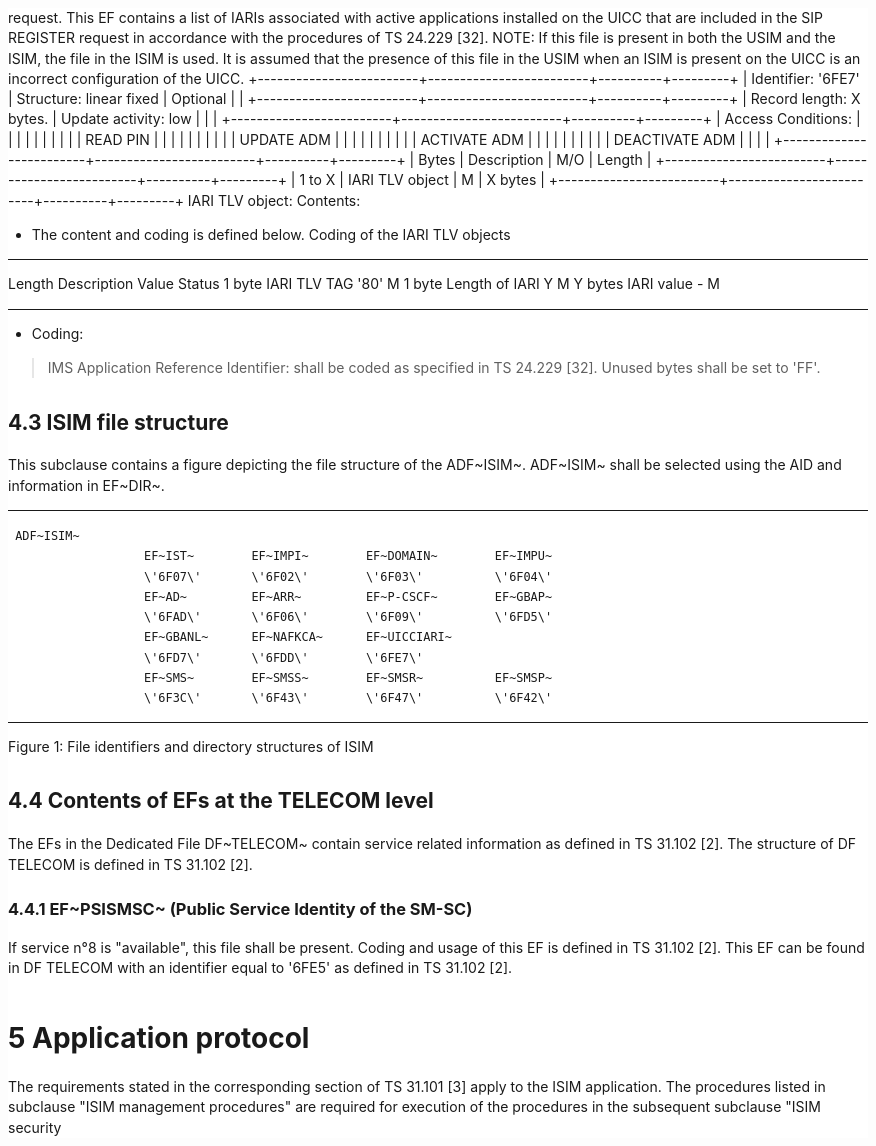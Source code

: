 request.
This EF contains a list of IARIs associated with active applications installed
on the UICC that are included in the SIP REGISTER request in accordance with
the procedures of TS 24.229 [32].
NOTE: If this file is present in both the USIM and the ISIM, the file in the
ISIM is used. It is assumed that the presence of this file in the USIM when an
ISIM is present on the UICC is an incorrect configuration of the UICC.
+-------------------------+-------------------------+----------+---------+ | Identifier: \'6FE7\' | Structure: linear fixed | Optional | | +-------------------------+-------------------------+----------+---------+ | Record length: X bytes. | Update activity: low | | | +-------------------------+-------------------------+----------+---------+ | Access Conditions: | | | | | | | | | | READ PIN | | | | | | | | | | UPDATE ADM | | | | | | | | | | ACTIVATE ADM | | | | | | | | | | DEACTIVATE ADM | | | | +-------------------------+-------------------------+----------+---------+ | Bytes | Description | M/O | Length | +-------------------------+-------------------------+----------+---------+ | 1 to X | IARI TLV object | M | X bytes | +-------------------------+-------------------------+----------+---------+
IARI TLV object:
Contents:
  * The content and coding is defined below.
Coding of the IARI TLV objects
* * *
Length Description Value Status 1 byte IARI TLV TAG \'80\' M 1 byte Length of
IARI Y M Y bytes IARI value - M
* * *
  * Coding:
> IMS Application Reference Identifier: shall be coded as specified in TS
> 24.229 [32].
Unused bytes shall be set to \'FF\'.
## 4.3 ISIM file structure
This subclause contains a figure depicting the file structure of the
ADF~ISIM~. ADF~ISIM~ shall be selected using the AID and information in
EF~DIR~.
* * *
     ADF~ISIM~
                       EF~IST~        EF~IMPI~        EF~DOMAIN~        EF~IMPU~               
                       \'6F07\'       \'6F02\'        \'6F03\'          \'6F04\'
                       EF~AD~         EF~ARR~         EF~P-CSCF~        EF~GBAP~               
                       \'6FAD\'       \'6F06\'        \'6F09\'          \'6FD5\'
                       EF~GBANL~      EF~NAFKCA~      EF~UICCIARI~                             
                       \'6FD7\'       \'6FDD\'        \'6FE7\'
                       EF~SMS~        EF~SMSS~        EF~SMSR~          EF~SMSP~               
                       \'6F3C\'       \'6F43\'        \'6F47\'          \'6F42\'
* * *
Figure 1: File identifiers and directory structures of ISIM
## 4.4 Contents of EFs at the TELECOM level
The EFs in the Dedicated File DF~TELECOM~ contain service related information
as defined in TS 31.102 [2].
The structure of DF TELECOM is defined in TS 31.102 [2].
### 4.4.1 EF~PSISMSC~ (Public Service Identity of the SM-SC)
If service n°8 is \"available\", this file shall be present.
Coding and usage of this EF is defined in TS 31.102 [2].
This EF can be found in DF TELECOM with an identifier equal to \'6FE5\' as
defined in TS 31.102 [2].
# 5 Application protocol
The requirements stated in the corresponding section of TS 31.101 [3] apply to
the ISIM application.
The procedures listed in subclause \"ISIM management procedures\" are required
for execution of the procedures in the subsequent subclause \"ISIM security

Work order |
Output everything in the material exactly. Pictures stay out of it.

Exercise result |
Source code

: request.
This EF contains a list of IARIs associated with active applications installed
on the UICC that are included in the SIP REGISTER request in accordance with
the procedures of TS 24.229 [32].
NOTE: If this file is present in both the USIM and the ISIM, the file in the
ISIM is used. It is assumed that the presence of this file in the USIM when an
ISIM is present on the UICC is an incorrect configuration of the UICC.
+-------------------------+-------------------------+----------+---------+ | Identifier: \'6FE7\' | Structure: linear fixed | Optional | | +-------------------------+-------------------------+----------+---------+ | Record length: X bytes. | Update activity: low | | | +-------------------------+-------------------------+----------+---------+ | Access Conditions: | | | | | | | | | | READ PIN | | | | | | | | | | UPDATE ADM | | | | | | | | | | ACTIVATE ADM | | | | | | | | | | DEACTIVATE ADM | | | | +-------------------------+-------------------------+----------+---------+ | Bytes | Description | M/O | Length | +-------------------------+-------------------------+----------+---------+ | 1 to X | IARI TLV object | M | X bytes | +-------------------------+-------------------------+----------+---------+
IARI TLV object:
Contents:
  * The content and coding is defined below.
Coding of the IARI TLV objects
* * *
Length Description Value Status 1 byte IARI TLV TAG \'80\' M 1 byte Length of
IARI Y M Y bytes IARI value - M
* * *
  * Coding:
> IMS Application Reference Identifier: shall be coded as specified in TS
> 24.229 [32].
Unused bytes shall be set to \'FF\'.
## 4.3 ISIM file structure
This subclause contains a figure depicting the file structure of the
ADF~ISIM~. ADF~ISIM~ shall be selected using the AID and information in
EF~DIR~.
* * *
     ADF~ISIM~
                       EF~IST~        EF~IMPI~        EF~DOMAIN~        EF~IMPU~               
                       \'6F07\'       \'6F02\'        \'6F03\'          \'6F04\'
                       EF~AD~         EF~ARR~         EF~P-CSCF~        EF~GBAP~               
                       \'6FAD\'       \'6F06\'        \'6F09\'          \'6FD5\'
                       EF~GBANL~      EF~NAFKCA~      EF~UICCIARI~                             
                       \'6FD7\'       \'6FDD\'        \'6FE7\'
                       EF~SMS~        EF~SMSS~        EF~SMSR~          EF~SMSP~               
                       \'6F3C\'       \'6F43\'        \'6F47\'          \'6F42\'
* * *
Figure 1: File identifiers and directory structures of ISIM
## 4.4 Contents of EFs at the TELECOM level
The EFs in the Dedicated File DF~TELECOM~ contain service related information
as defined in TS 31.102 [2].
The structure of DF TELECOM is defined in TS 31.102 [2].
### 4.4.1 EF~PSISMSC~ (Public Service Identity of the SM-SC)
If service n°8 is \"available\", this file shall be present.
Coding and usage of this EF is defined in TS 31.102 [2].
This EF can be found in DF TELECOM with an identifier equal to \'6FE5\' as
defined in TS 31.102 [2].
# 5 Application protocol
The requirements stated in the corresponding section of TS 31.101 [3] apply to
the ISIM application.
The procedures listed in subclause \"ISIM management procedures\" are required
for execution of the procedures in the subsequent subclause \"ISIM security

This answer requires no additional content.